_Information given_
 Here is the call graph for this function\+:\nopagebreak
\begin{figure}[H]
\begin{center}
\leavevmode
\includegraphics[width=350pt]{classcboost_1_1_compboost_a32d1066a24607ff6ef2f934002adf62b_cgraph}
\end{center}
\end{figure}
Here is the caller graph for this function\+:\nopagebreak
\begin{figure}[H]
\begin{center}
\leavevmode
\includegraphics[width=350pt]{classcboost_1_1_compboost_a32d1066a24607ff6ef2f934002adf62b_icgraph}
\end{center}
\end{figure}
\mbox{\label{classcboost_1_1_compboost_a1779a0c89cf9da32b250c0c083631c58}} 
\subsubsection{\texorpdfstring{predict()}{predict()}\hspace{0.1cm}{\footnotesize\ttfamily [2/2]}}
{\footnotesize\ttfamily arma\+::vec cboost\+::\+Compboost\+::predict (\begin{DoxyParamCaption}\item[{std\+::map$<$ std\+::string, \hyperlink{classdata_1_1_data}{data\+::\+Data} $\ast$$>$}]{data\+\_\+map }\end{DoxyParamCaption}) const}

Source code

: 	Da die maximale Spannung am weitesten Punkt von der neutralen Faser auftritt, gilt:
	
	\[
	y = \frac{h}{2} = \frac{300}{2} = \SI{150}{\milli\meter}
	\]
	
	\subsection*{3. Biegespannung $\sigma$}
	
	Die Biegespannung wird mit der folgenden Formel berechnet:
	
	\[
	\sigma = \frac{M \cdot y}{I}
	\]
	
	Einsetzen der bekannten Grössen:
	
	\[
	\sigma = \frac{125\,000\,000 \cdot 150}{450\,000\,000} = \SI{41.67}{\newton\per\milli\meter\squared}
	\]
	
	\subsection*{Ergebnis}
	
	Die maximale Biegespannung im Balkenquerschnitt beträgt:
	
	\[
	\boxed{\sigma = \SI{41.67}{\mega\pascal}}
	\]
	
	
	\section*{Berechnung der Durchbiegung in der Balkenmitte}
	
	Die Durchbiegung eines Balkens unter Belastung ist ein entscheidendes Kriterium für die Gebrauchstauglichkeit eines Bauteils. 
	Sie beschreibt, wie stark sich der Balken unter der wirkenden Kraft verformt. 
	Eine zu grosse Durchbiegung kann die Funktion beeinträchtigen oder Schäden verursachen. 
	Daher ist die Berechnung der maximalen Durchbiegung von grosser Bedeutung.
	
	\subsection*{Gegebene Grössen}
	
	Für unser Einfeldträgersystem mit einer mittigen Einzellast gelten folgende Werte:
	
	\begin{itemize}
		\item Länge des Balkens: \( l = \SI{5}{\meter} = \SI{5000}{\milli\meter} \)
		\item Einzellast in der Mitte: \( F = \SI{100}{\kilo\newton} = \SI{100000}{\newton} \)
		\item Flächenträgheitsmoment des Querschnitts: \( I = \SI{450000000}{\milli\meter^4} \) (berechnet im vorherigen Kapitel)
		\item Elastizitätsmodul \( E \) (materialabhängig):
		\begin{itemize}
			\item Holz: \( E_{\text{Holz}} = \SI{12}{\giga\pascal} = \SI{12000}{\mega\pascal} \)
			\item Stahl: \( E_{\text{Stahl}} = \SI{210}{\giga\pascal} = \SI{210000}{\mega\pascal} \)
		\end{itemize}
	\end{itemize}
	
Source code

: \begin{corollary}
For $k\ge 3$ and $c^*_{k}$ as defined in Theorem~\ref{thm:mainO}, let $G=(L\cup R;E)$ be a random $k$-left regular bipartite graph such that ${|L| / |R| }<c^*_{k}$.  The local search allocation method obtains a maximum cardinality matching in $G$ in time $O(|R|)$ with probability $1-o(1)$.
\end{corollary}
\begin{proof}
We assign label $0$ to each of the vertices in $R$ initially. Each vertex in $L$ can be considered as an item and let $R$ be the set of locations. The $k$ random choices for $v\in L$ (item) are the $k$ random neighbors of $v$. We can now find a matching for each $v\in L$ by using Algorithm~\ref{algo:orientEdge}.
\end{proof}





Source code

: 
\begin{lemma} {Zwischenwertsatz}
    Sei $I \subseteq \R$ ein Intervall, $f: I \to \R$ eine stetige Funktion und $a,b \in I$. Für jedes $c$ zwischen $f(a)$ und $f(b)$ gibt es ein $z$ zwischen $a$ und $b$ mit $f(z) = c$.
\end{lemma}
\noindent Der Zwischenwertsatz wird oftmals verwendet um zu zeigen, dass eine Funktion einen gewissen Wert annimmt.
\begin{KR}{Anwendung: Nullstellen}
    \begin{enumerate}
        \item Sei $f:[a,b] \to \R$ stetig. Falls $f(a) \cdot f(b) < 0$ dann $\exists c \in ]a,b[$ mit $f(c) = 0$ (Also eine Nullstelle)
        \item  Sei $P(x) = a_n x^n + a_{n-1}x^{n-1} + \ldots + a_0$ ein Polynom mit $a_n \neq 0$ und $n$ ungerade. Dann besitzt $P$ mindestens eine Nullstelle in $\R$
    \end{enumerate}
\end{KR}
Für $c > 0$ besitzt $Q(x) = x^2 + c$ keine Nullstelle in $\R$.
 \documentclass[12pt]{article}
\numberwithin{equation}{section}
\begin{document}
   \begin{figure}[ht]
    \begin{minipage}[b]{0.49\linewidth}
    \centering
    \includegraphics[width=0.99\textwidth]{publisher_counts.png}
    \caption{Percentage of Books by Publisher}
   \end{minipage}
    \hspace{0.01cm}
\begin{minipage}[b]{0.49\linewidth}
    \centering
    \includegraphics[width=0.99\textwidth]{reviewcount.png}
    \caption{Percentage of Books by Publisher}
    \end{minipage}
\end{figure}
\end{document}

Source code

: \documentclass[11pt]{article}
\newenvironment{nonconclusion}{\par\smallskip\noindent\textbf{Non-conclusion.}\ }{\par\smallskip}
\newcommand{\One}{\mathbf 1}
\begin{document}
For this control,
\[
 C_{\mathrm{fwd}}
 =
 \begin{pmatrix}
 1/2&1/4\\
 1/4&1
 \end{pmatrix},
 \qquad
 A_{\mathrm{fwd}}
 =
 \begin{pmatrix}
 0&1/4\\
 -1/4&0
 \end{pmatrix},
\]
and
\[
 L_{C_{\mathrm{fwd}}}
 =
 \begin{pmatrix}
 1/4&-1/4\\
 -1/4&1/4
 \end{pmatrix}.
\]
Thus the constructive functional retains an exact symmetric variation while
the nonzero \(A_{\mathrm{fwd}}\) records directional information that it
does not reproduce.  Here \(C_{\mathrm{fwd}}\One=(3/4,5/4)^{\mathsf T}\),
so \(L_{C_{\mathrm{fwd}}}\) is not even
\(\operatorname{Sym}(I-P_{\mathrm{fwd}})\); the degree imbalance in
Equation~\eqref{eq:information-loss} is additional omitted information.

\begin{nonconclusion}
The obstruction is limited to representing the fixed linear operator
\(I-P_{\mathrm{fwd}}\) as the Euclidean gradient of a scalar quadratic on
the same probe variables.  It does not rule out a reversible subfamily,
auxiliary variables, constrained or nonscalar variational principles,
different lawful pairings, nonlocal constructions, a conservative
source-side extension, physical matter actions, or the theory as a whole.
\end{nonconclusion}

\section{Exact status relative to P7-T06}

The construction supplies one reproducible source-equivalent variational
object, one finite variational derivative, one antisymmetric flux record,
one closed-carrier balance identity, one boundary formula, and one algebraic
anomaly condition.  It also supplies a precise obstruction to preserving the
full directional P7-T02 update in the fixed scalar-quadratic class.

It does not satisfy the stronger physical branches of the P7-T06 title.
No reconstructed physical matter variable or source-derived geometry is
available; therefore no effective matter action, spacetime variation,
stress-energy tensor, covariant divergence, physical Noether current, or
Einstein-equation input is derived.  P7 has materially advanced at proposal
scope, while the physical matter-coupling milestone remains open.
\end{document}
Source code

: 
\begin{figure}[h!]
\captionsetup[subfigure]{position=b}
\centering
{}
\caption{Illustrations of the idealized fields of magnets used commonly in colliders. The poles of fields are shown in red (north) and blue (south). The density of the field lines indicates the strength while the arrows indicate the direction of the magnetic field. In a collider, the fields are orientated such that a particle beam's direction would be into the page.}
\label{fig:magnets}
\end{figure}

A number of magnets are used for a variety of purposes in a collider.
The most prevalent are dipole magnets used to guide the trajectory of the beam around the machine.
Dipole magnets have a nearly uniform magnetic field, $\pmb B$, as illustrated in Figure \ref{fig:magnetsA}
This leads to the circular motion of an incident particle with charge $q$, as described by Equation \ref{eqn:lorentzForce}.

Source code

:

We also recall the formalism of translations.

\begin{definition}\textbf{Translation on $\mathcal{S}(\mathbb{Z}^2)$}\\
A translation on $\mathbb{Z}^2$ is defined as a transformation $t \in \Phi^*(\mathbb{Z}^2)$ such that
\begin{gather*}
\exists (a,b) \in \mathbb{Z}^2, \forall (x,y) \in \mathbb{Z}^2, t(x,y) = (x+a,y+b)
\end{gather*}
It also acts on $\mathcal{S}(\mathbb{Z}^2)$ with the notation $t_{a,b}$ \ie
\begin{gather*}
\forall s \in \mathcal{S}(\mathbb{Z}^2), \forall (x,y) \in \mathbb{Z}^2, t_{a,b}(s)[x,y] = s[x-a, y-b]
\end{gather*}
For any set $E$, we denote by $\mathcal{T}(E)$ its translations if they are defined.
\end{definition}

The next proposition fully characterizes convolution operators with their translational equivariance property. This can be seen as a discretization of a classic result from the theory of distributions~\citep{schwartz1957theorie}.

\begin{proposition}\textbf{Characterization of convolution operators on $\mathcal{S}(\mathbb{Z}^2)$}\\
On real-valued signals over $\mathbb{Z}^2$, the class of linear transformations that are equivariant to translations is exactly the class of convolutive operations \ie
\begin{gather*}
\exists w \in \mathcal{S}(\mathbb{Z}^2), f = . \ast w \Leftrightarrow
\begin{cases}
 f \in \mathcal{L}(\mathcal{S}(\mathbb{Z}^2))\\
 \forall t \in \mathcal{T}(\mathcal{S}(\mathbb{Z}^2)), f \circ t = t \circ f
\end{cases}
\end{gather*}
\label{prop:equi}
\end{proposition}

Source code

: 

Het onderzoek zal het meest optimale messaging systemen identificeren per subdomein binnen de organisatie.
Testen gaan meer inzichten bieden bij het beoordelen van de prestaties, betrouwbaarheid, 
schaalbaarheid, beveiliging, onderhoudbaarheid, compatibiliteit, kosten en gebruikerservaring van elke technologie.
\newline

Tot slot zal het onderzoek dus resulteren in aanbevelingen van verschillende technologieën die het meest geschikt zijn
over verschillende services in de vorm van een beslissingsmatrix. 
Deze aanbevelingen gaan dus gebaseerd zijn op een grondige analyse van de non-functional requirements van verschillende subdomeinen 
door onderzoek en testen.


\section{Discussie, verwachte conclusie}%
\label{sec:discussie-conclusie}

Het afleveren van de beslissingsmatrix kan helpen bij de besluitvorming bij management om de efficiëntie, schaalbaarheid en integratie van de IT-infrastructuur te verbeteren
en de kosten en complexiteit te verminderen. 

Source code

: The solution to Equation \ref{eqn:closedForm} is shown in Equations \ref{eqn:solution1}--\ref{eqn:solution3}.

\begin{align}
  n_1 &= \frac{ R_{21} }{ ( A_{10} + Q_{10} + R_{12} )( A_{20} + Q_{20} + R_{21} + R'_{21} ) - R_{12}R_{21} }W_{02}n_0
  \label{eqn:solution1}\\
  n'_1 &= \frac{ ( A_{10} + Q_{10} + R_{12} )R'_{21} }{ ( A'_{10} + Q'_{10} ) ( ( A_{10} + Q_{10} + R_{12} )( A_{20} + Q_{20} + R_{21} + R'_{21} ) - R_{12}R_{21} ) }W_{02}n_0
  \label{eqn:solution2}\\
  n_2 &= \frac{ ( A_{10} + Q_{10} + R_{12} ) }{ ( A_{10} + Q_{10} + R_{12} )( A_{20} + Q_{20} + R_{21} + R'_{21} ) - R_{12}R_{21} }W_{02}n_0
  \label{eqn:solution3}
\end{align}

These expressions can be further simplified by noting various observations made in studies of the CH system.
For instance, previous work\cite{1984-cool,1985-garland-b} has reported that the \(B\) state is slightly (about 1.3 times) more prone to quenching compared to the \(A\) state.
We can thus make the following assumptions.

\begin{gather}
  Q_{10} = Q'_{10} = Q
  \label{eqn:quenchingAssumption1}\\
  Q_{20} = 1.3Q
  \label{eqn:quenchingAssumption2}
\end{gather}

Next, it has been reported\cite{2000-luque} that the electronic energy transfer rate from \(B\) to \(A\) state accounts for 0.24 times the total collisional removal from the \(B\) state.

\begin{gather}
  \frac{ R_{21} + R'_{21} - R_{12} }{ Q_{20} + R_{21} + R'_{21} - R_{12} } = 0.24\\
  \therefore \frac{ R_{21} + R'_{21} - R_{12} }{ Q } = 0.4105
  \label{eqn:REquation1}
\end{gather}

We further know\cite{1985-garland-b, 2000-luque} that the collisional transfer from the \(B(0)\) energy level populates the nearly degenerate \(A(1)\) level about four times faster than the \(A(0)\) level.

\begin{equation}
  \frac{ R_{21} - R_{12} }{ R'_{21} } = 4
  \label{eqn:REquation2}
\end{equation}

_Exercise details_
Check each line of the records above for the word "operators", count the lines that have it, and give only the count.

_Final answer_
2